Media asing seperti Reuters, The Straits Times, dan Al Jazeera menyoroti kasus keracunan massal siswa akibat program makan bergizi gratis di Indonesia. (JPNN/Fidhiah Shabrina)

Ribuan siswa di berbagai daerah Indonesia dilaporkan mengalami keracunan massal setelah mengonsumsi makanan dari program Makan Bergizi Gratis (MBG). Hingga pertengahan September 2025, tercatat lebih dari 5.000 anak menjadi korban. 

Kasus ini mendapat sorotan bukan hanya dari media dalam negeri, tetapi juga dari media internasional seperti Reuters, The Straits Times, hingga Al Jazeera.

Keracunan terbaru terjadi pada 17 September 2025 di Garut, Jawa Barat, dengan 569 siswa dari lima sekolah jatuh sakit setelah menyantap nasi dan ayam. Di hari yang sama, 277 siswa di Banggai, Sulawesi Tengah, juga mengalami gejala serupa. Akibat kejadian itu, distribusi makanan MBG di Banggai dihentikan sementara.

Menteri Sekretaris Negara Prasetyo Hadi mewakili Istana Kepresidenan menyampaikan permintaan maaf. 

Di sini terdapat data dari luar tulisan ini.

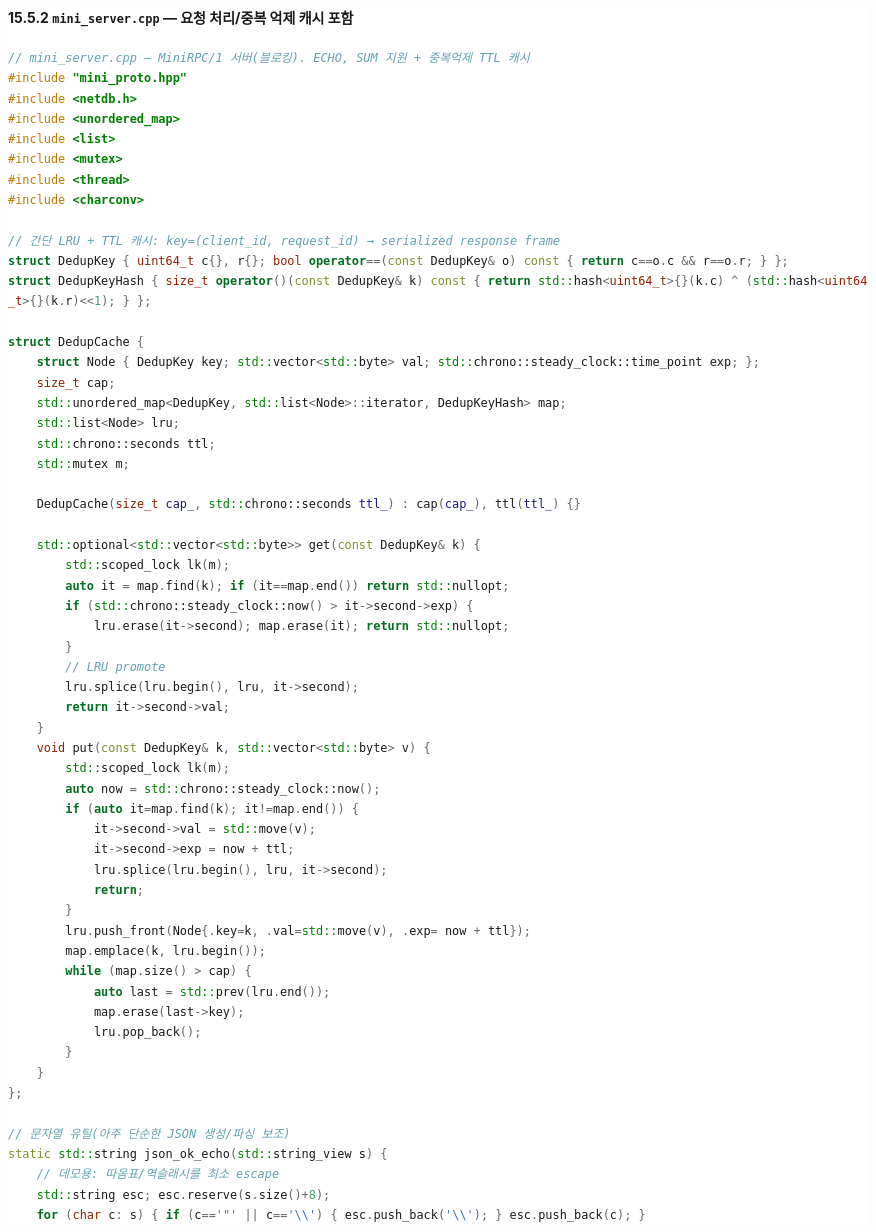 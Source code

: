 
#### 15.5.2 `mini_server.cpp` — 요청 처리/중복 억제 캐시 포함

```cpp
// mini_server.cpp — MiniRPC/1 서버(블로킹). ECHO, SUM 지원 + 중복억제 TTL 캐시
#include "mini_proto.hpp"
#include <netdb.h>
#include <unordered_map>
#include <list>
#include <mutex>
#include <thread>
#include <charconv>

// 간단 LRU + TTL 캐시: key=(client_id, request_id) → serialized response frame
struct DedupKey { uint64_t c{}, r{}; bool operator==(const DedupKey& o) const { return c==o.c && r==o.r; } };
struct DedupKeyHash { size_t operator()(const DedupKey& k) const { return std::hash<uint64_t>{}(k.c) ^ (std::hash<uint64_t>{}(k.r)<<1); } };

struct DedupCache {
    struct Node { DedupKey key; std::vector<std::byte> val; std::chrono::steady_clock::time_point exp; };
    size_t cap;
    std::unordered_map<DedupKey, std::list<Node>::iterator, DedupKeyHash> map;
    std::list<Node> lru;
    std::chrono::seconds ttl;
    std::mutex m;

    DedupCache(size_t cap_, std::chrono::seconds ttl_) : cap(cap_), ttl(ttl_) {}

    std::optional<std::vector<std::byte>> get(const DedupKey& k) {
        std::scoped_lock lk(m);
        auto it = map.find(k); if (it==map.end()) return std::nullopt;
        if (std::chrono::steady_clock::now() > it->second->exp) {
            lru.erase(it->second); map.erase(it); return std::nullopt;
        }
        // LRU promote
        lru.splice(lru.begin(), lru, it->second);
        return it->second->val;
    }
    void put(const DedupKey& k, std::vector<std::byte> v) {
        std::scoped_lock lk(m);
        auto now = std::chrono::steady_clock::now();
        if (auto it=map.find(k); it!=map.end()) {
            it->second->val = std::move(v);
            it->second->exp = now + ttl;
            lru.splice(lru.begin(), lru, it->second);
            return;
        }
        lru.push_front(Node{.key=k, .val=std::move(v), .exp= now + ttl});
        map.emplace(k, lru.begin());
        while (map.size() > cap) {
            auto last = std::prev(lru.end());
            map.erase(last->key);
            lru.pop_back();
        }
    }
};

// 문자열 유틸(아주 단순한 JSON 생성/파싱 보조)
static std::string json_ok_echo(std::string_view s) {
    // 데모용: 따옴표/역슬래시를 최소 escape
    std::string esc; esc.reserve(s.size()+8);
    for (char c: s) { if (c=='"' || c=='\\') { esc.push_back('\\'); } esc.push_back(c); }
```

“Tentunya kami atas nama pemerintah dan mewakili Badan Gizi Nasional, memohon maaf karena telah terjadi kembali beberapa kasus di beberapa daerah. Yang tentu saja itu bukan sesuatu yang kita harapkan dan bukan sesuatu kesengajaan,” ujarnya di Jakarta, Sabtu (20/9/2025).

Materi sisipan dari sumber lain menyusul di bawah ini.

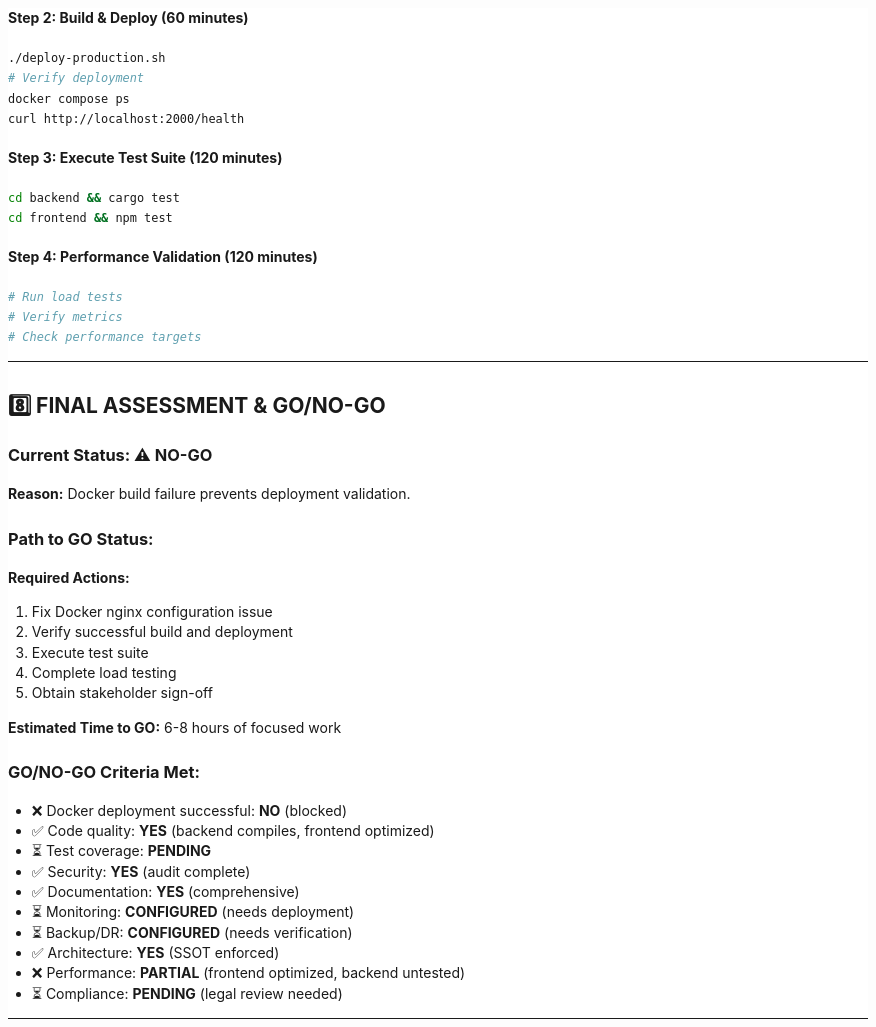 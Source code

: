 #### Step 2: Build & Deploy (60 minutes)
```bash
./deploy-production.sh
# Verify deployment
docker compose ps
curl http://localhost:2000/health
```

#### Step 3: Execute Test Suite (120 minutes)
```bash
cd backend && cargo test
cd frontend && npm test
```

#### Step 4: Performance Validation (120 minutes)
```bash
# Run load tests
# Verify metrics
# Check performance targets
```

---

## 8️⃣ FINAL ASSESSMENT & GO/NO-GO

### Current Status: ⚠️ **NO-GO**

**Reason:** Docker build failure prevents deployment validation.

### Path to GO Status:

**Required Actions:**
1. Fix Docker nginx configuration issue
2. Verify successful build and deployment
3. Execute test suite
4. Complete load testing
5. Obtain stakeholder sign-off

**Estimated Time to GO:** 6-8 hours of focused work

### GO/NO-GO Criteria Met:

- ❌ Docker deployment successful: **NO** (blocked)
- ✅ Code quality: **YES** (backend compiles, frontend optimized)
- ⏳ Test coverage: **PENDING**
- ✅ Security: **YES** (audit complete)
- ✅ Documentation: **YES** (comprehensive)
- ⏳ Monitoring: **CONFIGURED** (needs deployment)
- ⏳ Backup/DR: **CONFIGURED** (needs verification)
- ✅ Architecture: **YES** (SSOT enforced)
- ❌ Performance: **PARTIAL** (frontend optimized, backend untested)
- ⏳ Compliance: **PENDING** (legal review needed)

--- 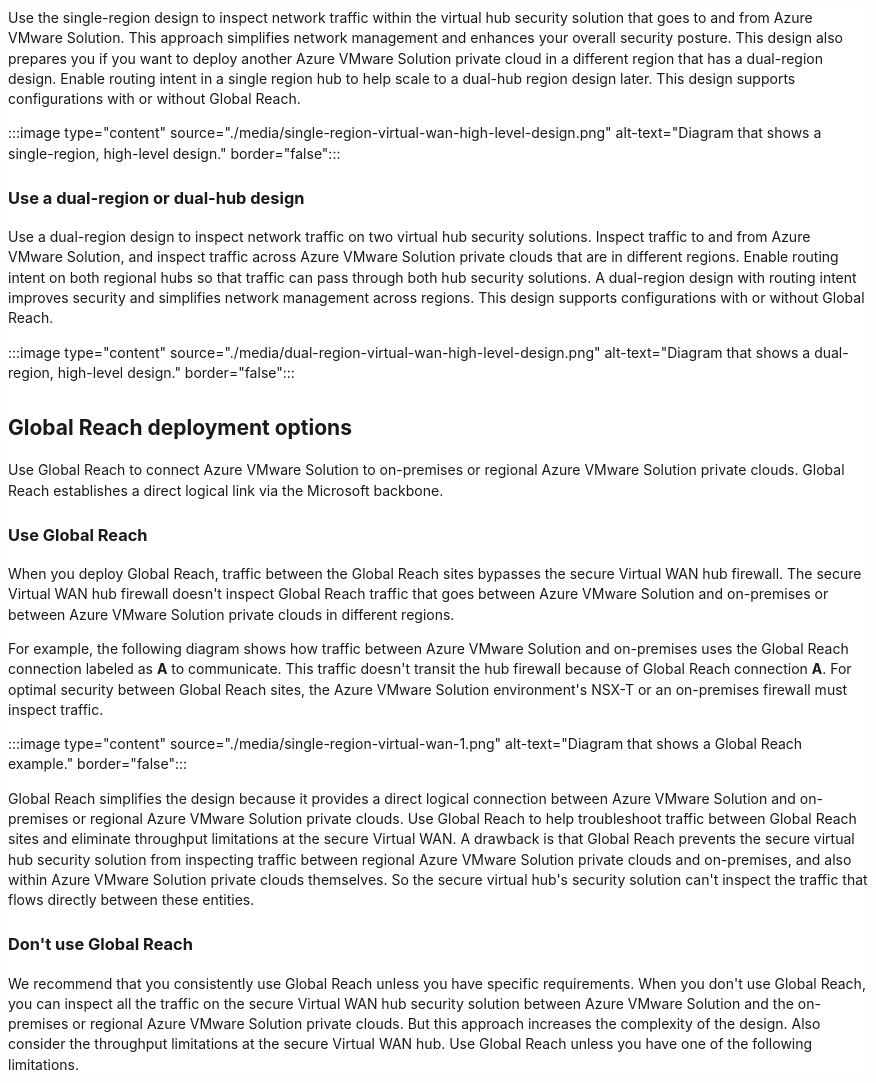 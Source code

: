 Use the single-region design to inspect network traffic within the virtual hub security solution that goes to and from Azure VMware Solution. This approach simplifies network management and enhances your overall security posture. This design also prepares you if you want to deploy another Azure VMware Solution private cloud in a different region that has a dual-region design. Enable routing intent in a single region hub to help scale to a dual-hub region design later. This design supports configurations with or without Global Reach. 

:::image type="content" source="./media/single-region-virtual-wan-high-level-design.png" alt-text="Diagram that shows a single-region, high-level design." border="false":::

### Use a dual-region or dual-hub design  

Use a dual-region design to inspect network traffic on two virtual hub security solutions. Inspect traffic to and from Azure VMware Solution, and inspect traffic across Azure VMware Solution private clouds that are in different regions. Enable routing intent on both regional hubs so that traffic can pass through both hub security solutions. A dual-region design with routing intent improves security and simplifies network management across regions. This design supports configurations with or without Global Reach.

:::image type="content" source="./media/dual-region-virtual-wan-high-level-design.png" alt-text="Diagram that shows a dual-region, high-level design." border="false":::

## Global Reach deployment options  

Use Global Reach to connect Azure VMware Solution to on-premises or regional Azure VMware Solution private clouds. Global Reach establishes a direct logical link via the Microsoft backbone.

### Use Global Reach

When you deploy Global Reach, traffic between the Global Reach sites bypasses the secure Virtual WAN hub firewall. The secure Virtual WAN hub firewall doesn't inspect Global Reach traffic that goes between Azure VMware Solution and on-premises or between Azure VMware Solution private clouds in different regions.

For example, the following diagram shows how traffic between Azure VMware Solution and on-premises uses the Global Reach connection labeled as **A** to communicate. This traffic doesn't transit the hub firewall because of Global Reach connection **A**. For optimal security between Global Reach sites, the Azure VMware Solution environment's NSX-T or an on-premises firewall must inspect traffic.

:::image type="content" source="./media/single-region-virtual-wan-1.png" alt-text="Diagram that shows a Global Reach example." border="false":::

Global Reach simplifies the design because it provides a direct logical connection between Azure VMware Solution and on-premises or regional Azure VMware Solution private clouds. Use Global Reach to help troubleshoot traffic between Global Reach sites and eliminate throughput limitations at the secure Virtual WAN. A drawback is that Global Reach prevents the secure virtual hub security solution from inspecting traffic between regional Azure VMware Solution private clouds and on-premises, and also within Azure VMware Solution private clouds themselves. So the secure virtual hub's security solution can't inspect the traffic that flows directly between these entities.

### Don't use Global Reach
 
We recommend that you consistently use Global Reach unless you have specific requirements. When you don't use Global Reach, you can inspect all the traffic on the secure Virtual WAN hub security solution between Azure VMware Solution and the on-premises or regional Azure VMware Solution private clouds. But this approach increases the complexity of the design. Also consider the throughput limitations at the secure Virtual WAN hub. Use Global Reach unless you have one of the following limitations.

Menurut Prasetyo, program MBG tidak akan dihentikan, tetapi evaluasi akan dilakukan bersama Badan Gizi Nasional (BGN) dan pemerintah daerah. Satuan Pelayanan Pemenuhan Gizi (SPPG) yang terbukti lalai akan dikenakan sanksi.

Di tingkat daerah, Sekretaris Pemerintah Kabupaten Garut Nurdin Yana mengatakan pengawasan dapur akan diperketat. 

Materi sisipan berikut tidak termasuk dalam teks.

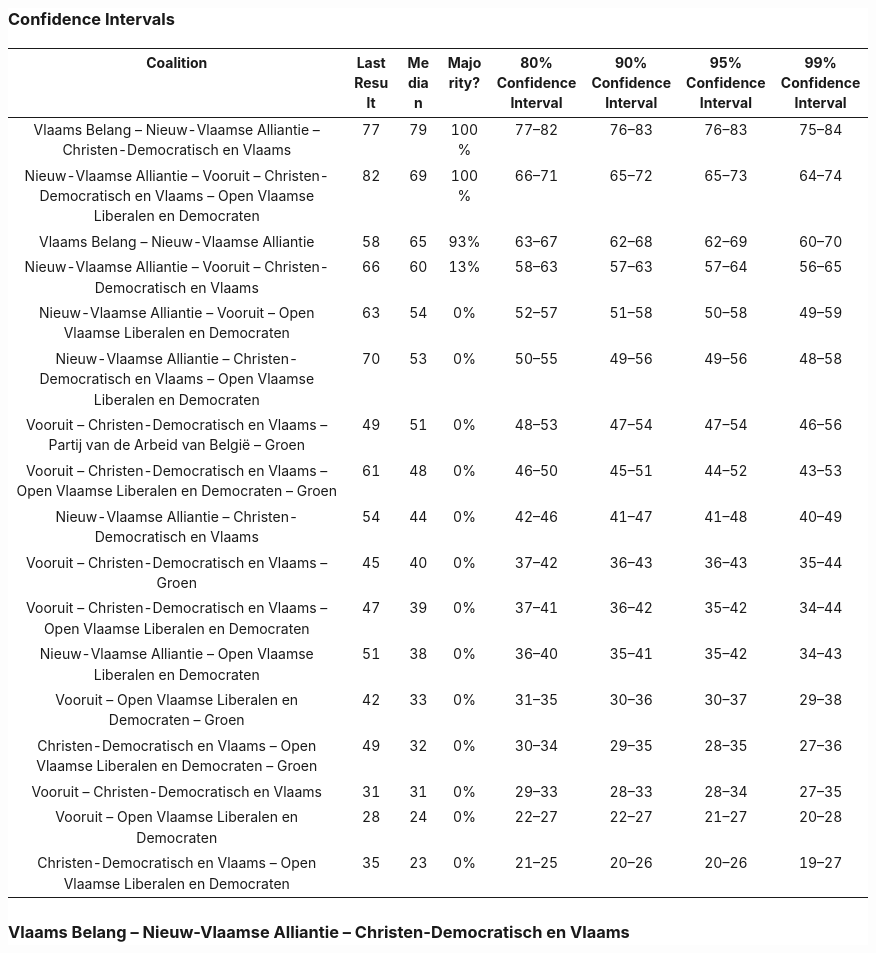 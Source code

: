 ### Confidence Intervals

| Coalition | Last Result | Median | Majority? | 80% Confidence Interval | 90% Confidence Interval | 95% Confidence Interval | 99% Confidence Interval |
|:---------:|:-----------:|:------:|:---------:|:-----------------------:|:-----------------------:|:-----------------------:|:-----------------------:|
| Vlaams Belang – Nieuw-Vlaamse Alliantie – Christen-Democratisch en Vlaams | 77 | 79 | 100% | 77–82 | 76–83 | 76–83 | 75–84 |
| Nieuw-Vlaamse Alliantie – Vooruit – Christen-Democratisch en Vlaams – Open Vlaamse Liberalen en Democraten | 82 | 69 | 100% | 66–71 | 65–72 | 65–73 | 64–74 |
| Vlaams Belang – Nieuw-Vlaamse Alliantie | 58 | 65 | 93% | 63–67 | 62–68 | 62–69 | 60–70 |
| Nieuw-Vlaamse Alliantie – Vooruit – Christen-Democratisch en Vlaams | 66 | 60 | 13% | 58–63 | 57–63 | 57–64 | 56–65 |
| Nieuw-Vlaamse Alliantie – Vooruit – Open Vlaamse Liberalen en Democraten | 63 | 54 | 0% | 52–57 | 51–58 | 50–58 | 49–59 |
| Nieuw-Vlaamse Alliantie – Christen-Democratisch en Vlaams – Open Vlaamse Liberalen en Democraten | 70 | 53 | 0% | 50–55 | 49–56 | 49–56 | 48–58 |
| Vooruit – Christen-Democratisch en Vlaams – Partij van de Arbeid van België – Groen | 49 | 51 | 0% | 48–53 | 47–54 | 47–54 | 46–56 |
| Vooruit – Christen-Democratisch en Vlaams – Open Vlaamse Liberalen en Democraten – Groen | 61 | 48 | 0% | 46–50 | 45–51 | 44–52 | 43–53 |
| Nieuw-Vlaamse Alliantie – Christen-Democratisch en Vlaams | 54 | 44 | 0% | 42–46 | 41–47 | 41–48 | 40–49 |
| Vooruit – Christen-Democratisch en Vlaams – Groen | 45 | 40 | 0% | 37–42 | 36–43 | 36–43 | 35–44 |
| Vooruit – Christen-Democratisch en Vlaams – Open Vlaamse Liberalen en Democraten | 47 | 39 | 0% | 37–41 | 36–42 | 35–42 | 34–44 |
| Nieuw-Vlaamse Alliantie – Open Vlaamse Liberalen en Democraten | 51 | 38 | 0% | 36–40 | 35–41 | 35–42 | 34–43 |
| Vooruit – Open Vlaamse Liberalen en Democraten – Groen | 42 | 33 | 0% | 31–35 | 30–36 | 30–37 | 29–38 |
| Christen-Democratisch en Vlaams – Open Vlaamse Liberalen en Democraten – Groen | 49 | 32 | 0% | 30–34 | 29–35 | 28–35 | 27–36 |
| Vooruit – Christen-Democratisch en Vlaams | 31 | 31 | 0% | 29–33 | 28–33 | 28–34 | 27–35 |
| Vooruit – Open Vlaamse Liberalen en Democraten | 28 | 24 | 0% | 22–27 | 22–27 | 21–27 | 20–28 |
| Christen-Democratisch en Vlaams – Open Vlaamse Liberalen en Democraten | 35 | 23 | 0% | 21–25 | 20–26 | 20–26 | 19–27 |

### Vlaams Belang – Nieuw-Vlaamse Alliantie – Christen-Democratisch en Vlaams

“MBG tidak akan dihentikan, tetapi untuk sementara, siswa akan diberikan makanan yang lebih sederhana, seperti roti, susu, telur rebus, dan buah,” ujarnya dikutip Reuters.

Media internasional juga menyoroti lemahnya pengawasan dapur dan distribusi makanan. Reuters melaporkan kasus ini dengan judul “Over 800 Indonesian students suffer mass food poisoning from government free meals”. Laporan serupa juga dimuat The Straits Times yang mengutip Reuters dengan judul hampir identik.

Al Jazeera pada 3 September melaporkan sekitar 400 anak di Bengkulu jatuh sakit setelah makan dari program MBG. Media itu menulis bahwa operasi dapur terkait langsung dihentikan untuk investigasi.

Sorotan serupa juga datang dari Indian Express yang menyebut insiden di Sragen, Jawa Tengah, sebagai “outbreak terbesar” yang menimpa program ini, dengan lebih dari 360 orang menjadi korban. 

Media tersebut bahkan merinci menu nasi kunyit, telur orak-arik, tempe goreng, salad timun, dan susu kotak sebagai konsumsi yang diduga menjadi penyebab keracunan.

Ahli keamanan pangan ikut menilai. FoodSafetyNews mengutip pendapat akademisi Universitas Gadjah Mada yang menyebut bahwa dugaan utama penyebab keracunan adalah penanganan makanan yang buruk, terutama dalam penyimpanan dan distribusi. 

“Keracunan massal diduga disebabkan oleh penanganan makanan yang buruk, terutama dalam penyimpanan dan distribusi,” tulis media itu.

Program MBG sendiri merupakan salah satu program unggulan Presiden Prabowo Subianto yang sudah menjangkau 20 juta penerima dan ditargetkan mencapai 83 juta anak hingga akhir 2025, dengan anggaran Rp171 triliun. 

Tahun depan, dana ini direncanakan digandakan. Namun, sejumlah pengamat menilai skala program yang besar ini menimbulkan tantangan serius dalam pengawasan kualitas makanan.